(Pictures paired with source code)
##############################
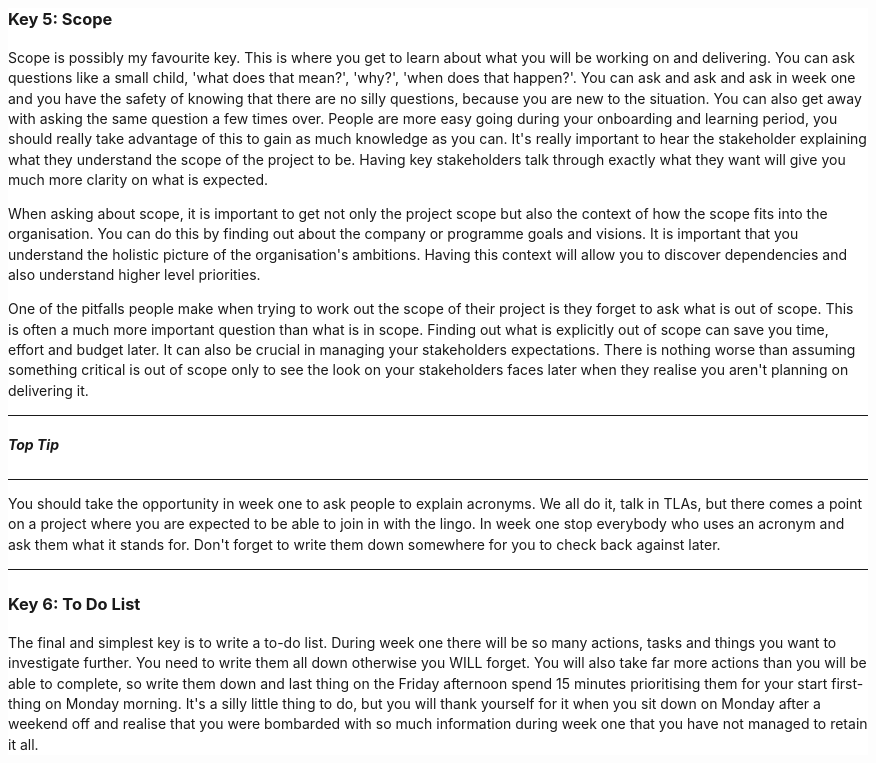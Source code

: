 ### Key 5: Scope

Scope is possibly my favourite key. This is where you get to learn about
what you will be working on and delivering. You can ask questions like a
small child, 'what does that mean?', 'why?', 'when does that happen?'.
You can ask and ask and ask in week one and you have the safety of
knowing that there are no silly questions, because you are new to the
situation. You can also get away with asking the same question a few
times over. People are more easy going during your onboarding and
learning period, you should really take advantage of this to gain as
much knowledge as you can. It's really important to hear the stakeholder
explaining what they understand the scope of the project to be. Having
key stakeholders talk through exactly what they want will give you much
more clarity on what is expected.

When asking about scope, it is important to get not only the project
scope but also the context of how the scope fits into the organisation.
You can do this by finding out about the company or programme goals and
visions. It is important that you understand the holistic picture of the
organisation\'s ambitions. Having this context will allow you to
discover dependencies and also understand higher level priorities.

One of the pitfalls people make when trying to work out the scope of
their project is they forget to ask what is out of scope. This is often
a much more important question than what is in scope. Finding out what
is explicitly out of scope can save you time, effort and budget later.
It can also be crucial in managing your stakeholders expectations. There
is nothing worse than assuming something critical is out of scope only
to see the look on your stakeholders faces later when they realise you
aren't planning on delivering it.

---------------------------------------------------------------------- 
##### Top Tip
---------------------------------------------------------------------- 
  You should take the opportunity in week one to ask people to explain
  acronyms. We all do it, talk in TLAs, but there comes a point on a
  project where you are expected to be able to join in with the lingo. In
  week one stop everybody who uses an acronym and ask them what it stands
  for. Don't forget to write them down somewhere for you to check back
  against later.

---------------------------------------------------------------------- 

### Key 6: To Do List

The final and simplest key is to write a to-do list. During week one
there will be so many actions, tasks and things you want to investigate
further. You need to write them all down otherwise you WILL forget. You
will also take far more actions than you will be able to complete, so
write them down and last thing on the Friday afternoon spend 15 minutes
prioritising them for your start first-thing on Monday morning. It's a
silly little thing to do, but you will thank yourself for it when you
sit down on Monday after a weekend off and realise that you were
bombarded with so much information during week one that you have not
managed to retain it all.
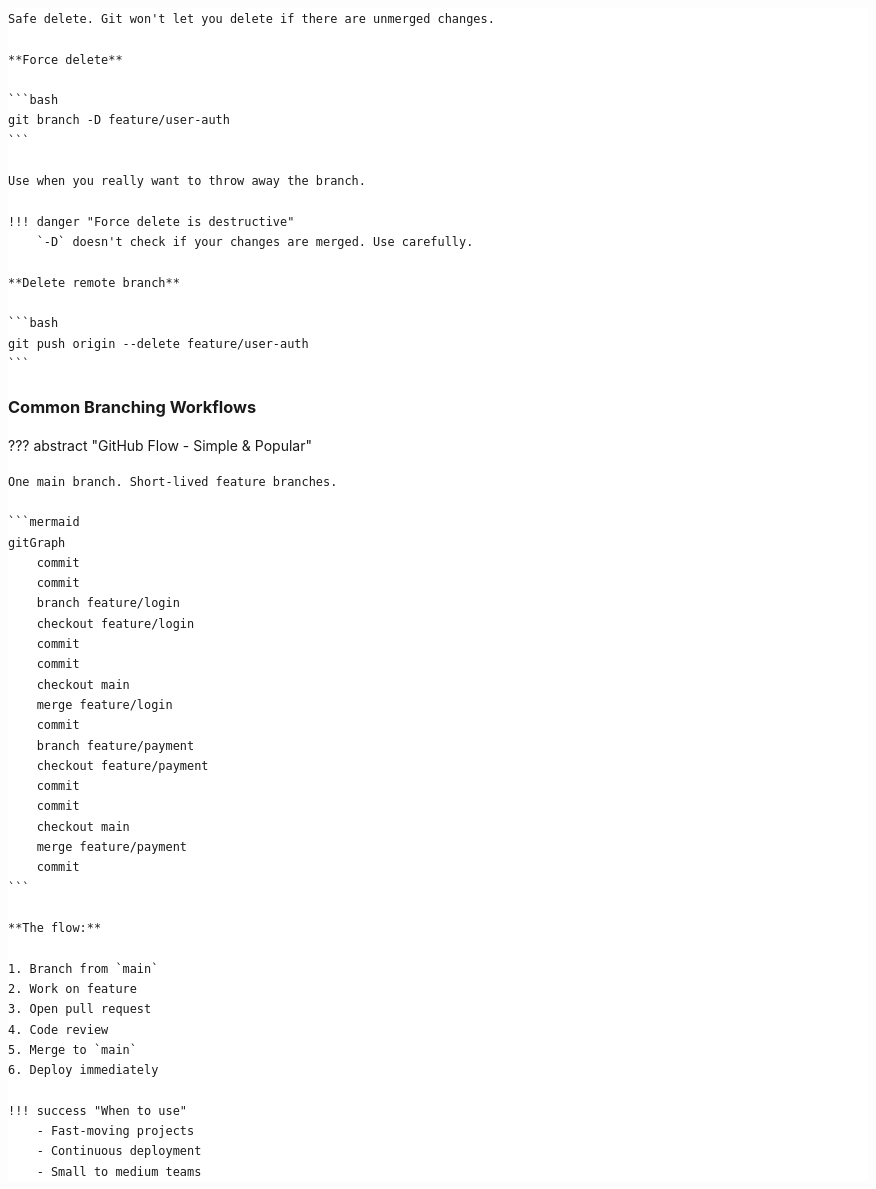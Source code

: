     Safe delete. Git won't let you delete if there are unmerged changes.
    
    **Force delete**
    
    ```bash
    git branch -D feature/user-auth
    ```
    
    Use when you really want to throw away the branch.
    
    !!! danger "Force delete is destructive"
        `-D` doesn't check if your changes are merged. Use carefully.
    
    **Delete remote branch**
    
    ```bash
    git push origin --delete feature/user-auth
    ```

### Common Branching Workflows

??? abstract "GitHub Flow - Simple & Popular"
    
    One main branch. Short-lived feature branches.
    
    ```mermaid
    gitGraph
        commit
        commit
        branch feature/login
        checkout feature/login
        commit
        commit
        checkout main
        merge feature/login
        commit
        branch feature/payment
        checkout feature/payment
        commit
        commit
        checkout main
        merge feature/payment
        commit
    ```
    
    **The flow:**
    
    1. Branch from `main`
    2. Work on feature
    3. Open pull request
    4. Code review
    5. Merge to `main`
    6. Deploy immediately
    
    !!! success "When to use"
        - Fast-moving projects
        - Continuous deployment
        - Small to medium teams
##############################
**Exercise:**
Looking at the data above, write out exactly the lines that start at the one containing "You can ask and" and end at the one containing "When asking about"; include both and nothing beyond.

**Expected answer:**
You can ask and ask and ask in week one and you have the safety of
knowing that there are no silly questions, because you are new to the
situation. You can also get away with asking the same question a few
times over. People are more easy going during your onboarding and
learning period, you should really take advantage of this to gain as
much knowledge as you can. It's really important to hear the stakeholder
explaining what they understand the scope of the project to be. Having
key stakeholders talk through exactly what they want will give you much
more clarity on what is expected.

When asking about scope, it is important to get not only the project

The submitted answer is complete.